- WHAT THE TASK REQUIRES -
Look for the word "about" in the material below. Copy each line that has it.

- RECORDS FOR THE EXERCISE -
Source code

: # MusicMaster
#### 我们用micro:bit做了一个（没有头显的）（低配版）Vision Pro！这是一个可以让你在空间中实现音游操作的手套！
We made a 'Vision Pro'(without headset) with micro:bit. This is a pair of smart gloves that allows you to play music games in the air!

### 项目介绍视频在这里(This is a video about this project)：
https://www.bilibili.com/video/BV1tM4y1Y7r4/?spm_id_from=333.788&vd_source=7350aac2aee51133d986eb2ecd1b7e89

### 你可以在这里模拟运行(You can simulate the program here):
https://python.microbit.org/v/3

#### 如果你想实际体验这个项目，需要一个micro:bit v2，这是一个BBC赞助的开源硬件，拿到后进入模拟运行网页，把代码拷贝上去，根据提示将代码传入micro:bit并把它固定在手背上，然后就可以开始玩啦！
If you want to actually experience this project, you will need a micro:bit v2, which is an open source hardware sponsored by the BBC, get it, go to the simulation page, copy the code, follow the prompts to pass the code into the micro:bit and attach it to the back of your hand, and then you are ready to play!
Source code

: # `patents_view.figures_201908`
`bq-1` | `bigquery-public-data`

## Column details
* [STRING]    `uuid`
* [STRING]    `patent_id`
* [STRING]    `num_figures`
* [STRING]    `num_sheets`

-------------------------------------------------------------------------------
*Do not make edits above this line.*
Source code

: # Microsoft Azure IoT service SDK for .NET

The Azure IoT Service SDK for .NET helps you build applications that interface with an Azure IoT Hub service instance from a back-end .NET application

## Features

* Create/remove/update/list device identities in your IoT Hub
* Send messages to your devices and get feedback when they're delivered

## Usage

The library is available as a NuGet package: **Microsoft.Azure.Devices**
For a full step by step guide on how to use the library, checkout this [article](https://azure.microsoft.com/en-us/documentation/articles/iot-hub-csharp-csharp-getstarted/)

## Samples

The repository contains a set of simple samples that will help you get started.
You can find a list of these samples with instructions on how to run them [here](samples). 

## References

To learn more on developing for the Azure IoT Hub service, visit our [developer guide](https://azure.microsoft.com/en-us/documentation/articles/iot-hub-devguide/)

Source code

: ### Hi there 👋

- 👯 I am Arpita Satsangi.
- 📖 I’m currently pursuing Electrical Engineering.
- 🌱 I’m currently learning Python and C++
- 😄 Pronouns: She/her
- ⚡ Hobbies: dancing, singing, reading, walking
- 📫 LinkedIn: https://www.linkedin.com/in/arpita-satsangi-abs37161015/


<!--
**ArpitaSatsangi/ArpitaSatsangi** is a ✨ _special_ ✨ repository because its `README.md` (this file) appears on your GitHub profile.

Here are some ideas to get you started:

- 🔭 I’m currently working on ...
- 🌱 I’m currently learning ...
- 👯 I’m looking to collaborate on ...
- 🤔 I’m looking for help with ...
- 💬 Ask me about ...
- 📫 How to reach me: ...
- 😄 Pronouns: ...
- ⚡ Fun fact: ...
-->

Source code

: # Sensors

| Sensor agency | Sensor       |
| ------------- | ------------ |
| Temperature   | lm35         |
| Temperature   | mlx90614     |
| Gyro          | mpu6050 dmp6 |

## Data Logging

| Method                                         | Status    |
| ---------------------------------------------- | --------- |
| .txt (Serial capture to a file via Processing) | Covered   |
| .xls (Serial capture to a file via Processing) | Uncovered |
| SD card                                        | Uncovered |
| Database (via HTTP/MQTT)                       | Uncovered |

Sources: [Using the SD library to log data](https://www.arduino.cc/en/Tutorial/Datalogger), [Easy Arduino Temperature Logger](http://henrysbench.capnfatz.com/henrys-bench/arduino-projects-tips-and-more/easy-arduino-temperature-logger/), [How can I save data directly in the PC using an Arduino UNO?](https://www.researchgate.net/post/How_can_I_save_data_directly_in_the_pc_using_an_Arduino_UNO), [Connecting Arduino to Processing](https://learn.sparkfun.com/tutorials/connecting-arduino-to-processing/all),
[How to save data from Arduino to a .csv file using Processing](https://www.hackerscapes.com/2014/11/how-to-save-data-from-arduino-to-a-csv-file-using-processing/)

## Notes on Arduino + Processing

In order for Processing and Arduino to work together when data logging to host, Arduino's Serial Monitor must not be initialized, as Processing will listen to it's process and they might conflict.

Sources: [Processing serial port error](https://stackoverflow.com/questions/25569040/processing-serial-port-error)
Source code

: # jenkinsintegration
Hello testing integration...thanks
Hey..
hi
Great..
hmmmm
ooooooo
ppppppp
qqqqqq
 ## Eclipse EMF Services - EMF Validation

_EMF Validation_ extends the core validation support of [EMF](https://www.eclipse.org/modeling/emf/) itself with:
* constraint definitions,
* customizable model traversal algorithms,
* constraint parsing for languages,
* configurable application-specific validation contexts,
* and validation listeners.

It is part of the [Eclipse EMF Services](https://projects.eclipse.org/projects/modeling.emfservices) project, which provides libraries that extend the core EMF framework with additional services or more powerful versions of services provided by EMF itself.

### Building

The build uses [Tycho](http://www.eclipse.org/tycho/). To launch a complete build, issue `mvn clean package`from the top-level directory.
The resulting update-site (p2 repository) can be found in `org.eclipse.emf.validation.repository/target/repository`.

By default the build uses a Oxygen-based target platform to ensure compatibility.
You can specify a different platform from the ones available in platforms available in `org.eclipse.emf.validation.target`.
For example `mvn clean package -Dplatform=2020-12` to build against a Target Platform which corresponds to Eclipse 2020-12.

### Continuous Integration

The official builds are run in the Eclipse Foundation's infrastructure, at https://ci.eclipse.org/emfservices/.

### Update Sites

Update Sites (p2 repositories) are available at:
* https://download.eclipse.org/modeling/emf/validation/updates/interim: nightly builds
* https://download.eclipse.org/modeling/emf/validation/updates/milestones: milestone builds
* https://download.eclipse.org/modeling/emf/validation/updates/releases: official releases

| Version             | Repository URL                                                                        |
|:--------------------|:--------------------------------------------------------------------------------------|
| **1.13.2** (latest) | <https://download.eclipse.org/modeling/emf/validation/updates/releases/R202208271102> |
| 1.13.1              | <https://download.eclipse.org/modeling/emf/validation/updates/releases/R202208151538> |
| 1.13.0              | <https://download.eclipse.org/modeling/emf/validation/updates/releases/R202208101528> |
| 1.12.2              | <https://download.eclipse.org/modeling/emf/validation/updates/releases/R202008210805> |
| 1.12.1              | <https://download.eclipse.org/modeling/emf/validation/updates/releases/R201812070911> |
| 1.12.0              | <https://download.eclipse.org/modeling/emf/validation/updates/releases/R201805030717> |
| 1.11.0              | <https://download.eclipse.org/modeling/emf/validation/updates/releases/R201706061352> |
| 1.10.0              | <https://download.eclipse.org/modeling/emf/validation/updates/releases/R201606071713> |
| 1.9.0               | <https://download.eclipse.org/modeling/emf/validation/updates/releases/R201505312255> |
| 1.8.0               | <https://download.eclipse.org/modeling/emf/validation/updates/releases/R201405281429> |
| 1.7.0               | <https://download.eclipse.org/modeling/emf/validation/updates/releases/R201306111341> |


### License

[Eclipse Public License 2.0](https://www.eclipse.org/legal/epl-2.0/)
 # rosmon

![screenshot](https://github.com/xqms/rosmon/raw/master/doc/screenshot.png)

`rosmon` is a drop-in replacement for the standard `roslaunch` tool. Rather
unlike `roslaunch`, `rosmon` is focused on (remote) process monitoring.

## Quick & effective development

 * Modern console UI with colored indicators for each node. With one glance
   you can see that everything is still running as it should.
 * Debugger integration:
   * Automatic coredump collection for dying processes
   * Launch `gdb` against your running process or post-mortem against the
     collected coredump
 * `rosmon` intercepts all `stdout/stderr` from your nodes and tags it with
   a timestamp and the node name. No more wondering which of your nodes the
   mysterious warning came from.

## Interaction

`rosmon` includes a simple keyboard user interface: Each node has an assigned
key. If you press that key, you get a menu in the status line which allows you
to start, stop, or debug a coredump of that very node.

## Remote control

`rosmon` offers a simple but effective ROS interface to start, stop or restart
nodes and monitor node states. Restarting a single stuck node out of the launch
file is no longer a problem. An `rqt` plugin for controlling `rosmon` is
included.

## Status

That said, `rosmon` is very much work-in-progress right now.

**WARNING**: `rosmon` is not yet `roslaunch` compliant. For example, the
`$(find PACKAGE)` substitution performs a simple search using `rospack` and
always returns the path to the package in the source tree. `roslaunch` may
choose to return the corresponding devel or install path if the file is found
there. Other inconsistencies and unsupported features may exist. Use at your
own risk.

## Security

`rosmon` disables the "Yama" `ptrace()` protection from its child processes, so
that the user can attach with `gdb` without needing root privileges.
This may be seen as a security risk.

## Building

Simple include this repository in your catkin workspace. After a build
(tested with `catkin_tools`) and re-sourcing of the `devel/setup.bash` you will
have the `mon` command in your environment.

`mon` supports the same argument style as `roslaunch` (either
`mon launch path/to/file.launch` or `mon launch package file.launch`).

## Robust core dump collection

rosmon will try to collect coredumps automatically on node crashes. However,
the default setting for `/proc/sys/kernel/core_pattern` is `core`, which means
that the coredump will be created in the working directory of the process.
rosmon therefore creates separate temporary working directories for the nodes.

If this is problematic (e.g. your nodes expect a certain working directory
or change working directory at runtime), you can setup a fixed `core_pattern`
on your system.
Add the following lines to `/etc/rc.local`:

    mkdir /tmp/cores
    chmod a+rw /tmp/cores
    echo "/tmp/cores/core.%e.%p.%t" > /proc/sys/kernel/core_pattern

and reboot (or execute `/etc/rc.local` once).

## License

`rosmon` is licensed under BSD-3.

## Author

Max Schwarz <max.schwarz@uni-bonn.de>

- ANSWER FOR THE TASK -
### 项目介绍视频在这里(This is a video about this project)：
- 💬 Ask me about ...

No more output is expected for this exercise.